Некоторое время во тьме тихо тлели и мигали два оранжевых огонька. Затем они угасли, а небо на востоке начало понемногу сереть. Каменные исполины, отовсюду обставшие де Ришло и Рекса, возносились на двадцатифутовую высоту, начиная выделяться резкими, черными, внушавшими почтительную робость силуэтами.
— Какое странное место, — пробормотал Рекс. — И сколько, по-вашему, лет насчитывает это сооружение?
— Четыре тысячи лет, или чуть больше.
— Ого!
— Ну, mon ami, Стонхендж — сущий юноша по сравнению с пирамидами фараоновского Египта! А уж по архитектурным достоинствам — и научным расчетам, предшествовавшим постройке, — может сойти рядом с ними за неуклюжую детскую забаву.
— Древние бритты были, пожалуй, куда разумнее и сноровистее, чем принято полагать, коль сумели воздвигнуть капище из таких чудовищно тяжких глыбищ! В каждой, наверное, тонн пятьдесят, или все сто. Современный подъемный кран и от земли не оторвал бы ни единую...
Де Ришло кивнул:
— Соединенные усилия тысяч благоговейных рук, волочивших за кожаные канаты — быть может, по грубым деревянным каткам, не знаю, — могли бы совладать и с этой огромной тяжестью. Любопытно иное: так называемые «чуждые камни» доставили из карьеров, обнаруженных на расстоянии двухсот миль отсюда. Представляешь, Рекс?
— «Чуждые камни»?
— Глыбы, образующие внутреннее кольцо и внутреннюю подкову, принято именовать «привозными» или «чуждыми», потому что их доставили издалека — откуда-то из Пемброкшира, если память не подводит меня.
— Подкову... — задумчиво произнес американец. — Опять подкова! Но я вижу лишь полуразрушенные кольца каменных столбов...
— Стонхендж сильно пострадал от времени, однако изначально храм состоял из внешнего кольца — огромных каменных арок, — концентрического внутреннего круга, образованного глыбами помельче, а в сердцевине капища возносились пять трилитонов, образовывавших подкову. Два, как видишь, устояли по сей день. Но трилитоны, в свою очередь, охватывали еще одну подкову, из уже небольших валунов!
— Друиды тоже полагали подкову магическим знаком?
— Вне сомнения. Как тебе теперь известно, подкова — один из могущественнейших символов, неразрывно связанных с Силами Света.
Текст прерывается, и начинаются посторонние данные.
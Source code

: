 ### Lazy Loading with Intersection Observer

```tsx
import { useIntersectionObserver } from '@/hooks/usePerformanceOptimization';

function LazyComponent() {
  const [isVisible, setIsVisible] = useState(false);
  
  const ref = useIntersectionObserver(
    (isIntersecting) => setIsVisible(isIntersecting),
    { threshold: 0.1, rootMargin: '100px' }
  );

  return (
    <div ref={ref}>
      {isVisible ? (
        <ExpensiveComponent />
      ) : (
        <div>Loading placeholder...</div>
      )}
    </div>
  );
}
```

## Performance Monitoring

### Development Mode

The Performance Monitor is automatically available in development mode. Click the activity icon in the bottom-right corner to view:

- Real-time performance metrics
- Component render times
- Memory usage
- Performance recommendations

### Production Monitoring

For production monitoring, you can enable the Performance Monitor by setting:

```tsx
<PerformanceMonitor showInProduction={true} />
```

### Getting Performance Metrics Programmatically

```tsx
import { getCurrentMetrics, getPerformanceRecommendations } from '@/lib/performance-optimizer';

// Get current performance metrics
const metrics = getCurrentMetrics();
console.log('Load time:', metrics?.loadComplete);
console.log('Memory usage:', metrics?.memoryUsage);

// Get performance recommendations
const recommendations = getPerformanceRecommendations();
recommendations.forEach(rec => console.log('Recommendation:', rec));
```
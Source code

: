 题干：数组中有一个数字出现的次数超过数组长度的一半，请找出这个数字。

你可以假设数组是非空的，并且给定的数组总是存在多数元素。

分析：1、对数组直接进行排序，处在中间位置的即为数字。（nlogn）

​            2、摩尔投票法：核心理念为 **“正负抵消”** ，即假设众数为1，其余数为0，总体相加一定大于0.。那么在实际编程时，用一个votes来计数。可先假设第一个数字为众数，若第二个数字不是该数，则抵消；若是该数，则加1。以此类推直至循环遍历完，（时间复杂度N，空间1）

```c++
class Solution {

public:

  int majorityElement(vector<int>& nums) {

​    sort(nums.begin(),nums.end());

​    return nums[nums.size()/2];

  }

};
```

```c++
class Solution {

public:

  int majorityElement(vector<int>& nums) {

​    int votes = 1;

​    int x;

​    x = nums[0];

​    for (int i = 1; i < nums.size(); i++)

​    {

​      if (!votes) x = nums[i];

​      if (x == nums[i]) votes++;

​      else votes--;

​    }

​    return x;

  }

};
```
Потому я и воспользовался ею наравне со свастикой и крестом.
Воцарилось продолжительное безмолвие.
Саймон шевельнулся.
Оба друга подскочили.
Аарон медленно, с трудом раскрыл веки, повел еще мутным, полуосмысленным взором, узнал, наконец, де Ришло и Рекса.
— Где я? — слабо прозвучал вопрос, почти неизбежно задаваемый всяким, пришедшим в себя после длительного обморока.
Не отвечая, де Ришло бережно помог спасенному подняться, встать на колени, сам опустился рядом, велел Рексу сделать то же и поддерживать обессилевшего Саймона с другой стороны. Затем герцог вознес благодарственную молитву.
— Повторяйте за мною, — велел он, — слова пятьдесят первого псалма[31].
«Помилуй меня, Боже, по великой милости Твоей, и по множеству щедрот Твоих изгладь беззакония мои.
Многократно омой меня от беззакония моего, и от греха моего очисти меня, ибо беззакония мои я сознаю, и грех мой всегда предо мною...»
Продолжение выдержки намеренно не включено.